(Document images with source code)
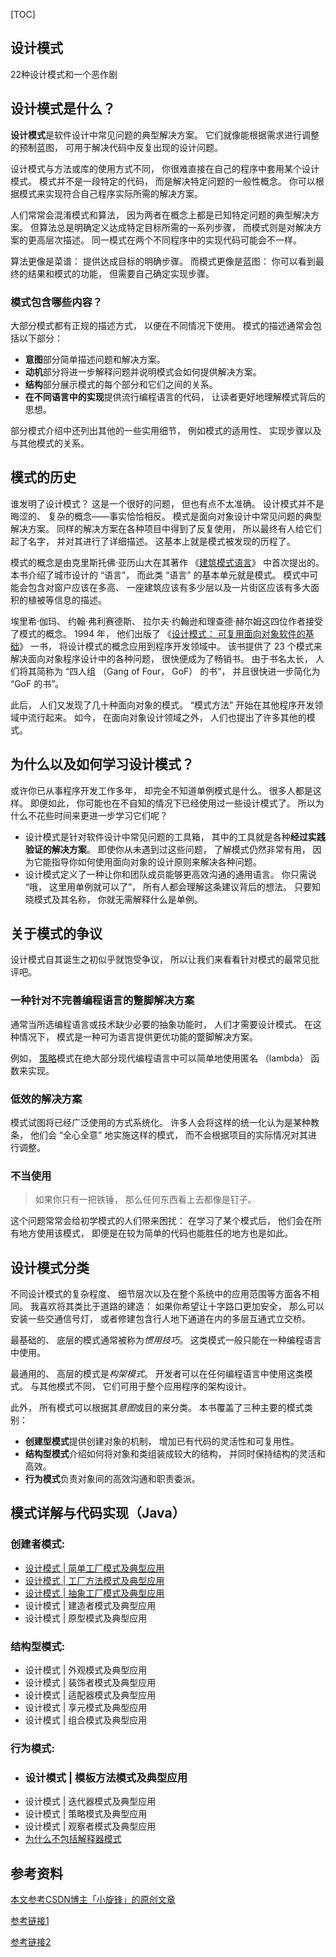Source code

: [TOC]

## 设计模式

22种设计模式和一个恶作剧

## 设计模式是什么？

**设计模式**是软件设计中常见问题的典型解决方案。 它们就像能根据需求进行调整的预制蓝图， 可用于解决代码中反复出现的设计问题。

设计模式与方法或库的使用方式不同， 你很难直接在自己的程序中套用某个设计模式。 模式并不是一段特定的代码， 而是解决特定问题的一般性概念。 你可以根据模式来实现符合自己程序实际所需的解决方案。

人们常常会混淆模式和算法， 因为两者在概念上都是已知特定问题的典型解决方案。 但算法总是明确定义达成特定目标所需的一系列步骤， 而模式则是对解决方案的更高层次描述。 同一模式在两个不同程序中的实现代码可能会不一样。

算法更像是菜谱： 提供达成目标的明确步骤。 而模式更像是蓝图： 你可以看到最终的结果和模式的功能， 但需要自己确定实现步骤。

### 模式包含哪些内容？

大部分模式都有正规的描述方式， 以便在不同情况下使用。 模式的描述通常会包括以下部分：

- **意图**部分简单描述问题和解决方案。
- **动机**部分将进一步解释问题并说明模式会如何提供解决方案。
- **结构**部分展示模式的每个部分和它们之间的关系。
- **在不同语言中的实现**提供流行编程语言的代码， 让读者更好地理解模式背后的思想。

部分模式介绍中还列出其他的一些实用细节， 例如模式的适用性、 实现步骤以及与其他模式的关系。

## 模式的历史

谁发明了设计模式？ 这是一个很好的问题， 但也有点不太准确。 设计模式并不是晦涩的、 复杂的概念——事实恰恰相反。 模式是面向对象设计中常见问题的典型解决方案。 同样的解决方案在各种项目中得到了反复使用， 所以最终有人给它们起了名字， 并对其进行了详细描述。 这基本上就是模式被发现的历程了。

模式的概念是由克里斯托佛·亚历山大在其著作 《[建筑模式语言](https://refactoringguru.cn/pattern-language-book)》 中首次提出的。 本书介绍了城市设计的 “语言”， 而此类 “语言” 的基本单元就是模式。 模式中可能会包含对窗户应该在多高、 一座建筑应该有多少层以及一片街区应该有多大面积的植被等信息的描述。

埃里希·伽玛、 约翰·弗利赛德斯、 拉尔夫·约翰逊和理查德·赫尔姆这四位作者接受了模式的概念。 1994 年， 他们出版了 《[设计模式： 可复用面向对象软件的基础](https://refactoringguru.cn/gof-book)》 一书， 将设计模式的概念应用到程序开发领域中。 该书提供了 23 个模式来解决面向对象程序设计中的各种问题， 很快便成为了畅销书。 由于书名太长， 人们将其简称为 “四人组 （Gang of Four， GoF） 的书”， 并且很快进一步简化为 “GoF 的书”。

此后， 人们又发现了几十种面向对象的模式。  “模式方法” 开始在其他程序开发领域中流行起来。 如今， 在面向对象设计领域之外， 人们也提出了许多其他的模式。

## 为什么以及如何学习设计模式？

或许你已从事程序开发工作多年， 却完全不知道单例模式是什么。 很多人都是这样。 即便如此， 你可能也在不自知的情况下已经使用过一些设计模式了。 所以为什么不花些时间来更进一步学习它们呢？

- 设计模式是针对软件设计中常见问题的工具箱， 其中的工具就是各种**经过实践验证的解决方案**。 即使你从未遇到过这些问题， 了解模式仍然非常有用， 因为它能指导你如何使用面向对象的设计原则来解决各种问题。
- 设计模式定义了一种让你和团队成员能够更高效沟通的通用语言。 你只需说 “哦， 这里用单例就可以了”， 所有人都会理解这条建议背后的想法。 只要知晓模式及其名称， 你就无需解释什么是单例。

## 关于模式的争议

设计模式自其诞生之初似乎就饱受争议， 所以让我们来看看针对模式的最常见批评吧。

### 一种针对不完善编程语言的蹩脚解决方案 

通常当所选编程语言或技术缺少必要的抽象功能时， 人们才需要设计模式。 在这种情况下， 模式是一种可为语言提供更优功能的蹩脚解决方案。

例如， [策略](https://refactoringguru.cn/design-patterns/strategy)模式在绝大部分现代编程语言中可以简单地使用匿名 （lambda） 函数来实现。

### 低效的解决方案

模式试图将已经广泛使用的方式系统化。 许多人会将这样的统一化认为是某种教条， 他们会 “全心全意” 地实施这样的模式， 而不会根据项目的实际情况对其进行调整。

### 不当使用

> 如果你只有一把铁锤， 那么任何东西看上去都像是钉子。

这个问题常常会给初学模式的人们带来困扰： 在学习了某个模式后， 他们会在所有地方使用该模式， 即便是在较为简单的代码也能胜任的地方也是如此。

## 设计模式分类

不同设计模式的复杂程度、 细节层次以及在整个系统中的应用范围等方面各不相同。 我喜欢将其类比于道路的建造： 如果你希望让十字路口更加安全， 那么可以安装一些交通信号灯， 或者修建包含行人地下通道在内的多层互通式立交桥。

最基础的、 底层的模式通常被称为*惯用技巧*。 这类模式一般只能在一种编程语言中使用。

最通用的、 高层的模式是*构架模式*。 开发者可以在任何编程语言中使用这类模式。 与其他模式不同， 它们可用于整个应用程序的架构设计。

此外， 所有模式可以根据其*意图*或目的来分类。 本书覆盖了三种主要的模式类别：

- **创建型模式**提供创建对象的机制， 增加已有代码的灵活性和可复用性。
- **结构型模式**介绍如何将对象和类组装成较大的结构， 并同时保持结构的灵活和高效。
- **行为模式**负责对象间的高效沟通和职责委派。



## 模式详解与代码实现（Java）

### 创建者模式:

*   [设计模式 | 简单工厂模式及典型应用](src/main/resources/简单工厂模式.md)
*   [设计模式 | 工厂方法模式及典型应用](src/main/resources/工厂方法模式.md)
*   [设计模式 | 抽象工厂模式及典型应用](src/main/resources/抽象工厂模式.md)
*   设计模式 | 建造者模式及典型应用
*   设计模式 | 原型模式及典型应用
### 结构型模式:
*   设计模式 | 外观模式及典型应用
*   设计模式 | 装饰者模式及典型应用
*   设计模式 | 适配器模式及典型应用
*   设计模式 | 享元模式及典型应用
*   设计模式 | 组合模式及典型应用
### 行为模式:
*   ### 设计模式 | 模板方法模式及典型应用
*   设计模式 | 迭代器模式及典型应用
*   设计模式 | 策略模式及典型应用
*   设计模式 | 观察者模式及典型应用
* [为什么不包括解释器模式](https://feedback.refactoring.guru/en/knowledge-bases/5/articles/1878-why-dont-the-book-include-the-interpreter-pattern)           

## 参考资料

[本文参考CSDN博主「小旋锋」的原创文章](https://blog.csdn.net/wwwdc1012/article/details/83317973)

[参考链接1](http://laijianfeng.org/2018/09/设计模式-简单工厂模式及典型应用/)

[参考链接2](https://refactoringguru.cn/design-patterns/factory-method)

◆ Activity
Your answer must be the lines from the one containing "设计模式 | 装饰者模式及典型应用" to the last line of the entries, repeated exactly and with nothing else.

◆ Solved problem
*   设计模式 | 装饰者模式及典型应用
*   设计模式 | 适配器模式及典型应用
*   设计模式 | 享元模式及典型应用
*   设计模式 | 组合模式及典型应用
### 行为模式:
*   ### 设计模式 | 模板方法模式及典型应用
*   设计模式 | 迭代器模式及典型应用
*   设计模式 | 策略模式及典型应用
*   设计模式 | 观察者模式及典型应用
* [为什么不包括解释器模式](https://feedback.refactoring.guru/en/knowledge-bases/5/articles/1878-why-dont-the-book-include-the-interpreter-pattern)           

## 参考资料

[本文参考CSDN博主「小旋锋」的原创文章](https://blog.csdn.net/wwwdc1012/article/details/83317973)

[参考链接1](http://laijianfeng.org/2018/09/设计模式-简单工厂模式及典型应用/)

[参考链接2](https://refactoringguru.cn/design-patterns/factory-method)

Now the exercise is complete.